Preferably, the model transformation unit 22 is specifically configured to:
after receiving the current arriving order at m time and deciding, setting a post-state variable p according to a reinforcement learning algorithm m Representing the selection of action a at the m decision time by a post state variable m Post-production of the order that has been accepted still requires production time; wherein the latter state is an intermediate variable between two successive states;
According to the current state s m And action a m Determining a post-state variable p m The post state variable p m Expressed as:
according to p m The production time t still needed for the order that has been accepted at the next decision instant m+1 m+1 Expressed as:
wherein in the formula (5),representing a larger number between variables x and 0, AT is the time of arrival between two ordersAn interval; the conditional probability density of the next decision moment state S ' = (μ ', p ', q ', lt ', dt ', t ') is expressed as:
wherein the conditional probability density function f T (|p) is defined by formula (5) and related random variables;
rewriting a condition expectation E [ ] in MDP theory after setting a post-state variable, and defining a cost function of the post-state after rewriting the condition expectation E [ ], the cost function of the post-state being expressed as:
J * (p)=γE[V * (s′)|p] (7)
construction of optimal strategy pi by post-state cost function * Thereby making the optimal strategy pi * Into a one-dimensional state space, the optimal strategy pi * Expressed as:
preferably, the model optimization unit 23 is specifically configured to:
the strengthening algorithm has a state value function J after passing * Constructing an optimal strategy pi * Calculation of J is not directly performed when solving * The J is realized by adopting a learning process through learning parameter vectors * Is solved for; implementation of J by learning a parameter vector * Is solved for, in particular, as follows:
from a given parameter vector θAnd
parameter learning is carried out on the parameter vector theta from the data sample by adopting a strengthening algorithm to obtain the parameter vector theta * And uses the learned parameter vector θ * DeterminedTo approximate J * According to approximately J * Determining an optimal strategy pi *
Preferably, the solving unit 24 is specifically configured to:
solving J through three-layer artificial neural network ANN * (p), J * (p) approximating to any precision, toThe three-layer artificial neural network ANN is adopted as follows:
wherein, the parameter vector can be expressed as:
θ=[w 1 ,...,w N ,α 1 ,...α N ,u 1 ,...u N ,β]
Φ H (x)=1/(1+e -x )
function of formula (11)Is a three-layer single-input single-output neural network, which has only one single-node input layer, whose output represents the value of the post-state p, and an hidden layer containing N nodes, the input of the ith node being the weighted post-state value w i * p and implicit layer bias alpha i And (2) a sum of (2); and the input-output relationship of each hidden layer node is represented by phi H (. Cndot.) function representation, where Φ H (. Cndot.) is called an activation function; the output layer has a node, the input of the output layer is the sum of the weighted output of the hidden layer and the bias beta of the output layer, and the output of the output layer represents the final approximated function value +. >
The foregoing technical solutions of the embodiments of the present invention will be described in detail with reference to specific application examples, and reference may be made to the foregoing related description for details of the implementation process that are not described.

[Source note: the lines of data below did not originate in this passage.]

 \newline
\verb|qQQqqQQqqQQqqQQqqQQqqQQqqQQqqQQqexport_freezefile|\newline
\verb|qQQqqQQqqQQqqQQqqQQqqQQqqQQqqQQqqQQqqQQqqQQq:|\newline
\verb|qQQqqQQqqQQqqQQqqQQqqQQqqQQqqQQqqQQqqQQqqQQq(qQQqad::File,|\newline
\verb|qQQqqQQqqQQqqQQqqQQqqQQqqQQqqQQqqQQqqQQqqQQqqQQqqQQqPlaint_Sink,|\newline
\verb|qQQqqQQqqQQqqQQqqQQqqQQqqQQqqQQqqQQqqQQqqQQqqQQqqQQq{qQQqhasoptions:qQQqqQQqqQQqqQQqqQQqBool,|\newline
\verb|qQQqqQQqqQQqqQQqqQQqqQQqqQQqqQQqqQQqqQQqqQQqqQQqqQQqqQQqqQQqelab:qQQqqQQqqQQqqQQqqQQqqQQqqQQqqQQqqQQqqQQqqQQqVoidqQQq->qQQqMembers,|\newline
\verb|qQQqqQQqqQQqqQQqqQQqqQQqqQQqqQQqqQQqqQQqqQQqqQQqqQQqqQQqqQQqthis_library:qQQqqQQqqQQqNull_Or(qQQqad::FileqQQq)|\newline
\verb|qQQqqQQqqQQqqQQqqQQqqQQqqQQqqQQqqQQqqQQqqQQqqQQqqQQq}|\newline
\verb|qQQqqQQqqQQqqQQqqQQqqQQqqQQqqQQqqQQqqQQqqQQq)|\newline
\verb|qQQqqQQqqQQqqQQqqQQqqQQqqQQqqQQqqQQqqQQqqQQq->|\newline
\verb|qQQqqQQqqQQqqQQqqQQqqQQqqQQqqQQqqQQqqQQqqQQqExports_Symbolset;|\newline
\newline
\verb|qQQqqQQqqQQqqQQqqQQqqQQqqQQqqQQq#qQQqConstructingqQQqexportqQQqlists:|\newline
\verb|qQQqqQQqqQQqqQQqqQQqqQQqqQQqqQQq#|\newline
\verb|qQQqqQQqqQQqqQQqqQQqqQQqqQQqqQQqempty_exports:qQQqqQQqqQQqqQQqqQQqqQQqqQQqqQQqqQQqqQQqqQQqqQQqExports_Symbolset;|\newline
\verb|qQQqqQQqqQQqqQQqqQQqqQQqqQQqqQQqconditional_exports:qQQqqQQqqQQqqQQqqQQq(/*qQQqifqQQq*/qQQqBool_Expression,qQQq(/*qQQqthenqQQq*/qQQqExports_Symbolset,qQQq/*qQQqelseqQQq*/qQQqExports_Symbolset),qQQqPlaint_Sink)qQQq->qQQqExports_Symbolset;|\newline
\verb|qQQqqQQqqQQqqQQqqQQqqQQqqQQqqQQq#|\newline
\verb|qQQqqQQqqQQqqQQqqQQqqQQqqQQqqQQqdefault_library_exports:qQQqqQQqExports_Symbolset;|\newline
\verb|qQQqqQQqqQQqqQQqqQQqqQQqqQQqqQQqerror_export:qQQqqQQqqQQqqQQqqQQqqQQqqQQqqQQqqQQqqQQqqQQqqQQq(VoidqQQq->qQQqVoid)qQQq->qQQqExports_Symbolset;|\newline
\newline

The invention relates to a method and a system for MTO enterprise order acceptance strategy based on post-state reinforcement learning, which are used for solving the problems of incomplete model consideration factors and high complexity of solving processes in the existing research. Meanwhile, a low-complexity solving algorithm based on the combination of an after-state and a neural network is provided to solve the problem of MTO enterprise order acceptance.
As customer diversity demands continue to rise, order-to-order (MTO) patterns that organize production according to customer demand for orders are becoming increasingly important in enterprise production activities. Due to the limitation of the production capacity of the enterprise, the MTO enterprise needs to formulate a reasonable order acceptance policy, i.e. how to determine whether to accept the arriving order according to the production capacity and the order state, so as to improve the production benefit of the enterprise.
Based on the traditional order receiving problem, the invention provides a more complete model of the MTO enterprise order receiving problem: based on traditional model elements of delay delivery cost, rejection cost and production cost, the invention further considers the order stock cost and various customer priority factors, and models the optimal order acceptance problem as a Markov Decision Process (MDP). Furthermore, since classical MDP solution methods rely on the solution and estimation of high-dimensional state-cost functions, their computational complexity is high. Thus, to reduce complexity, the present invention proposes to use a one-dimensional post-state cost function instead of a high-dimensional state cost function, in combination with a neural network to approximate the post-state cost function. Finally, the applicability and superiority of the order acceptance strategy model and algorithm provided by the invention are verified through simulation.
1. Description of the problem to be solved by the invention and model assumption
The present invention assumes that an MTO enterprise with limited capacity is produced by a single production line. Assuming that there are n types of customer orders on the market, the order related information includes customer priority μ, unit product price pr (pr is an abbreviation for price), quantity q, lead time, and late delivery time dt (full scale). The lead time lt refers to the contracted delivery time, and the working time period of order production under the condition of no intention, namely the time from the start of order production to the end of order production; however, when the enterprise cannot completely guarantee whether the delivery can be completed within the appointed time, the preset time period is followed by the appointed delivery time, and the preset time period is the latest delivery period dt. Customer orders arrive at a poisson distribution subject to a parameter lambda. The price of an individual product within an order and the quantity of demand for the corresponding product are both subject to uniform distribution.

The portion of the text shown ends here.